=== Begin Enclosure ===

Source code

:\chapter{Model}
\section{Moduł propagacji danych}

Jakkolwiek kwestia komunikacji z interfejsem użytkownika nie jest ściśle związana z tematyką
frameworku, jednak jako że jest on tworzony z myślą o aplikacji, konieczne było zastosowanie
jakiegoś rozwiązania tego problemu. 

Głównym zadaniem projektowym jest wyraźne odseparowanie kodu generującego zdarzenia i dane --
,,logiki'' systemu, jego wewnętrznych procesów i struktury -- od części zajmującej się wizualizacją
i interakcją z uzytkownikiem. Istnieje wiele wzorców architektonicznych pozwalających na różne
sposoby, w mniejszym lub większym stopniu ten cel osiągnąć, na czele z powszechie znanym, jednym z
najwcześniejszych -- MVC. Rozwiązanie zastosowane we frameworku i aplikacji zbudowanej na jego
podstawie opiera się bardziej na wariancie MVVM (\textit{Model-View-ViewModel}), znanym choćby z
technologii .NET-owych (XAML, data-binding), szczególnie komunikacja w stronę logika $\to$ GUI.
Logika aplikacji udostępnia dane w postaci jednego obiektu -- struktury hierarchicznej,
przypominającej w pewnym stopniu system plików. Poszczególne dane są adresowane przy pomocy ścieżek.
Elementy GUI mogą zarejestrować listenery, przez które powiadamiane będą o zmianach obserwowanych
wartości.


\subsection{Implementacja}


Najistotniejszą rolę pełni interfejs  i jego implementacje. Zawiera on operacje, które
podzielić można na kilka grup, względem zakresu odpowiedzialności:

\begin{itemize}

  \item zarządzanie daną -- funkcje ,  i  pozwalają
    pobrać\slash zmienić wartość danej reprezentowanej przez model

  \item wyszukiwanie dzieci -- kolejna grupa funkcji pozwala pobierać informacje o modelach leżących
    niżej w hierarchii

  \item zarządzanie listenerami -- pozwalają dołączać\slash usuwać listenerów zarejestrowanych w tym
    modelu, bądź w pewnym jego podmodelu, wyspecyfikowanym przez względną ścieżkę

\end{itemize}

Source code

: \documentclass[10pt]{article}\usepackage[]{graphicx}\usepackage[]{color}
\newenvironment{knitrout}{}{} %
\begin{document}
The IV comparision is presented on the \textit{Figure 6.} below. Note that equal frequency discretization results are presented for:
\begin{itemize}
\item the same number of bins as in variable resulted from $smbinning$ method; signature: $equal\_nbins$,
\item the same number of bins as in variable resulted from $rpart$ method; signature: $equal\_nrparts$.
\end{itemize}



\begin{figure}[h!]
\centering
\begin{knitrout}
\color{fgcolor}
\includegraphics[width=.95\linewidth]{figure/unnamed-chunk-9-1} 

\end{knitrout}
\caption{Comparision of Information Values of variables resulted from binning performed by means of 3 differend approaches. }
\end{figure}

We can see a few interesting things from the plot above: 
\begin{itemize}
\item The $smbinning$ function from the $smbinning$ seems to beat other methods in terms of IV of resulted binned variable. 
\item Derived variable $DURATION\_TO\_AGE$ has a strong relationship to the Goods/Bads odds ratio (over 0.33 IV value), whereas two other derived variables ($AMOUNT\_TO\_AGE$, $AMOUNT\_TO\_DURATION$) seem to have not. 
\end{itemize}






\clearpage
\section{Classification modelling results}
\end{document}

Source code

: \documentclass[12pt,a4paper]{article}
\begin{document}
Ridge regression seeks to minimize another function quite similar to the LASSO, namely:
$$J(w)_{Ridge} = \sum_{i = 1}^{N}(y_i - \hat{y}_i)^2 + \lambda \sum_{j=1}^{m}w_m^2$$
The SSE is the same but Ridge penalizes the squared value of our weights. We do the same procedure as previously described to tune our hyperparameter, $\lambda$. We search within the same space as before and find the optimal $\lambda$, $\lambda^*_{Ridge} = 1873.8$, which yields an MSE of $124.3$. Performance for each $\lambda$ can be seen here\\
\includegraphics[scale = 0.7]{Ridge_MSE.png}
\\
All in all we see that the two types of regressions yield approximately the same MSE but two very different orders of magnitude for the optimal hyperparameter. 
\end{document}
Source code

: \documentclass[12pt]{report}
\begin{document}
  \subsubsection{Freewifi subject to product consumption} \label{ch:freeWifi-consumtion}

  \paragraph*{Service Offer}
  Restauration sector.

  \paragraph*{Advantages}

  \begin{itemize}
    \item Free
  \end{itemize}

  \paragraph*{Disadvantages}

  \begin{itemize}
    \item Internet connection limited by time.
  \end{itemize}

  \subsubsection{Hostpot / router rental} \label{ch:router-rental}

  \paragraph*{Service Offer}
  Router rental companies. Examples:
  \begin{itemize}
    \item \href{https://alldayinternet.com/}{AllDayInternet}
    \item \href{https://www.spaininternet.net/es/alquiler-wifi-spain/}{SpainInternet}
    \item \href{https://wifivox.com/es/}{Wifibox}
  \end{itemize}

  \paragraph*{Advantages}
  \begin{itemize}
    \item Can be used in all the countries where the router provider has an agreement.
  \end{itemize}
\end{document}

=== End Enclosure ===

▸ Exercise details
All of the entries must be given again, word for word.

▸ Result for this exercise
Source code

:\chapter{Model}
\section{Moduł propagacji danych}

Jakkolwiek kwestia komunikacji z interfejsem użytkownika nie jest ściśle związana z tematyką
frameworku, jednak jako że jest on tworzony z myślą o aplikacji, konieczne było zastosowanie
jakiegoś rozwiązania tego problemu. 

Głównym zadaniem projektowym jest wyraźne odseparowanie kodu generującego zdarzenia i dane --
,,logiki'' systemu, jego wewnętrznych procesów i struktury -- od części zajmującej się wizualizacją
i interakcją z uzytkownikiem. Istnieje wiele wzorców architektonicznych pozwalających na różne
sposoby, w mniejszym lub większym stopniu ten cel osiągnąć, na czele z powszechie znanym, jednym z
najwcześniejszych -- MVC. Rozwiązanie zastosowane we frameworku i aplikacji zbudowanej na jego
podstawie opiera się bardziej na wariancie MVVM (\textit{Model-View-ViewModel}), znanym choćby z
technologii .NET-owych (XAML, data-binding), szczególnie komunikacja w stronę logika $\to$ GUI.
Logika aplikacji udostępnia dane w postaci jednego obiektu -- struktury hierarchicznej,
przypominającej w pewnym stopniu system plików. Poszczególne dane są adresowane przy pomocy ścieżek.
Elementy GUI mogą zarejestrować listenery, przez które powiadamiane będą o zmianach obserwowanych
wartości.


\subsection{Implementacja}


Najistotniejszą rolę pełni interfejs  i jego implementacje. Zawiera on operacje, które
podzielić można na kilka grup, względem zakresu odpowiedzialności:

\begin{itemize}

  \item zarządzanie daną -- funkcje ,  i  pozwalają
    pobrać\slash zmienić wartość danej reprezentowanej przez model

  \item wyszukiwanie dzieci -- kolejna grupa funkcji pozwala pobierać informacje o modelach leżących
    niżej w hierarchii

  \item zarządzanie listenerami -- pozwalają dołączać\slash usuwać listenerów zarejestrowanych w tym
    modelu, bądź w pewnym jego podmodelu, wyspecyfikowanym przez względną ścieżkę

\end{itemize}

Source code

: \documentclass[10pt]{article}\usepackage[]{graphicx}\usepackage[]{color}
\newenvironment{knitrout}{}{} %
\begin{document}
The IV comparision is presented on the \textit{Figure 6.} below. Note that equal frequency discretization results are presented for:
\begin{itemize}
\item the same number of bins as in variable resulted from $smbinning$ method; signature: $equal\_nbins$,
\item the same number of bins as in variable resulted from $rpart$ method; signature: $equal\_nrparts$.
\end{itemize}



\begin{figure}[h!]
\centering
\begin{knitrout}
\color{fgcolor}
\includegraphics[width=.95\linewidth]{figure/unnamed-chunk-9-1} 

\end{knitrout}
\caption{Comparision of Information Values of variables resulted from binning performed by means of 3 differend approaches. }
\end{figure}

We can see a few interesting things from the plot above: 
\begin{itemize}
\item The $smbinning$ function from the $smbinning$ seems to beat other methods in terms of IV of resulted binned variable. 
\item Derived variable $DURATION\_TO\_AGE$ has a strong relationship to the Goods/Bads odds ratio (over 0.33 IV value), whereas two other derived variables ($AMOUNT\_TO\_AGE$, $AMOUNT\_TO\_DURATION$) seem to have not. 
\end{itemize}






\clearpage
\section{Classification modelling results}
\end{document}

Source code

: \documentclass[12pt,a4paper]{article}
\begin{document}
Ridge regression seeks to minimize another function quite similar to the LASSO, namely:
$$J(w)_{Ridge} = \sum_{i = 1}^{N}(y_i - \hat{y}_i)^2 + \lambda \sum_{j=1}^{m}w_m^2$$
The SSE is the same but Ridge penalizes the squared value of our weights. We do the same procedure as previously described to tune our hyperparameter, $\lambda$. We search within the same space as before and find the optimal $\lambda$, $\lambda^*_{Ridge} = 1873.8$, which yields an MSE of $124.3$. Performance for each $\lambda$ can be seen here\\
\includegraphics[scale = 0.7]{Ridge_MSE.png}
\\
All in all we see that the two types of regressions yield approximately the same MSE but two very different orders of magnitude for the optimal hyperparameter. 
\end{document}
Source code

: \documentclass[12pt]{report}
\begin{document}
  \subsubsection{Freewifi subject to product consumption} \label{ch:freeWifi-consumtion}

  \paragraph*{Service Offer}
  Restauration sector.

  \paragraph*{Advantages}

  \begin{itemize}
    \item Free
  \end{itemize}

  \paragraph*{Disadvantages}

  \begin{itemize}
    \item Internet connection limited by time.
  \end{itemize}

  \subsubsection{Hostpot / router rental} \label{ch:router-rental}

  \paragraph*{Service Offer}
  Router rental companies. Examples:
  \begin{itemize}
    \item \href{https://alldayinternet.com/}{AllDayInternet}
    \item \href{https://www.spaininternet.net/es/alquiler-wifi-spain/}{SpainInternet}
    \item \href{https://wifivox.com/es/}{Wifibox}
  \end{itemize}

  \paragraph*{Advantages}
  \begin{itemize}
    \item Can be used in all the countries where the router provider has an agreement.
  \end{itemize}
\end{document}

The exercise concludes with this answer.